FN 8. The federal courts, even though bound by the rule of Hickman v. Taylor, 329 U.S. 495 [67 S. Ct. 385, 91 L. Ed. 451], require the parties in a condemnation action to disclose the subject matter of the appraiser's reports (rule 9, Local Rules of United States District Courts, Southern District of California). See also Pre-Trial in Condemnation Cases; a New Approach, by Judge Carter in Journal of the American Judicature Society (1956) vol. 40, no. 3, p. 78, written before the rule was formally adopted. See also, subdivision (11) of rule 4, Rules of the United States District Court, Northern District of California, effective July 16, 1962.
FN 9. The statutory admonition against the adoption of any rule of privilege from another jurisdiction (Code Civ. Proc., § 2016, subd. (b)) does not preclude us from analyzing and accepting the reasoning of decisions from our sister states, particularly when that reasoning is applicable to existing California statutes. (See City & County of San Francisco v. Superior Court, 161 Cal. App. 2d 653, 656-657 [327 P.2d 195].)

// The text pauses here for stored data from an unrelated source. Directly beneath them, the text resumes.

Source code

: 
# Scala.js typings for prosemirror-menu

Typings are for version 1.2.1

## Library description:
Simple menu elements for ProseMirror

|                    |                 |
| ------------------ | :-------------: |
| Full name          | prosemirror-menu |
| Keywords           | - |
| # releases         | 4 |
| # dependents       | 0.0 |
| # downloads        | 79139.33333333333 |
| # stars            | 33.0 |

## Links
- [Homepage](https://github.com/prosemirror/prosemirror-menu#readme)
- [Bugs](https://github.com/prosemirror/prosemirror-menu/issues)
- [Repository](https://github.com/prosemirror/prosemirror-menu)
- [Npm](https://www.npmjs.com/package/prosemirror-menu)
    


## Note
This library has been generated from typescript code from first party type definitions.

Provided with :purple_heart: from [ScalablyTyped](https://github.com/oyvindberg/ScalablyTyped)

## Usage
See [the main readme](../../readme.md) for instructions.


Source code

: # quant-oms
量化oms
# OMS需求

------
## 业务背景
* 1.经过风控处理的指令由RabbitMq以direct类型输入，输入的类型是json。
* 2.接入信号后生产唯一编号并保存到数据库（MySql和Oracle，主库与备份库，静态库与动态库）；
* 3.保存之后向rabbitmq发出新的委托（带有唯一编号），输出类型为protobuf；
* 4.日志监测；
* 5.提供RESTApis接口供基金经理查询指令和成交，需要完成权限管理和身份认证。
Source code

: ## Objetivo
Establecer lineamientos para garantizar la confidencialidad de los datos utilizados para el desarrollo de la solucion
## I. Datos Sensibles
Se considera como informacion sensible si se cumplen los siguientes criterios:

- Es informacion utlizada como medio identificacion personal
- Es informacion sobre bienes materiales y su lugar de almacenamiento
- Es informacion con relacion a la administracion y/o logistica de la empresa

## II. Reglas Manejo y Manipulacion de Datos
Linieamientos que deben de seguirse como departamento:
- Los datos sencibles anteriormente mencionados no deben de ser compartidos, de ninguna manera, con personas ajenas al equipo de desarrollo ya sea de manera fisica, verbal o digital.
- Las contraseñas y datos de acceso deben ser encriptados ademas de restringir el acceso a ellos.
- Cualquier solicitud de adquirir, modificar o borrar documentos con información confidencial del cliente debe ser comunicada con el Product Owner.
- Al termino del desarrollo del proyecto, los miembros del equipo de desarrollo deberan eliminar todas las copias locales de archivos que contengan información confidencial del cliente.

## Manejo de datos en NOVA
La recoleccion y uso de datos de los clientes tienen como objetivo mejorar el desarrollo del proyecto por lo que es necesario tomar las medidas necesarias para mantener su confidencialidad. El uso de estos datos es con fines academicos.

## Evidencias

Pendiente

FN 10. In addition to the remaining contentions set forth by petitioner, the City of San Diego, as amicus curiae, advances several arguments based on statutory interpretation. From the fact that the Legislature rejected two proposed bills in 1959 (which bills are not set forth for our consideration) and adopted a third in 1961, all relating to condemnation cases, it infers a legislative intent to limit discovery in that field. The argument overlooks the fact that the 1961 Legislature also amended the discovery statutes without altering those provisions which make discovery available to any party in any action or special proceeding. It should also be mentioned that this contention of the amicus curiae was not presented to the trial court.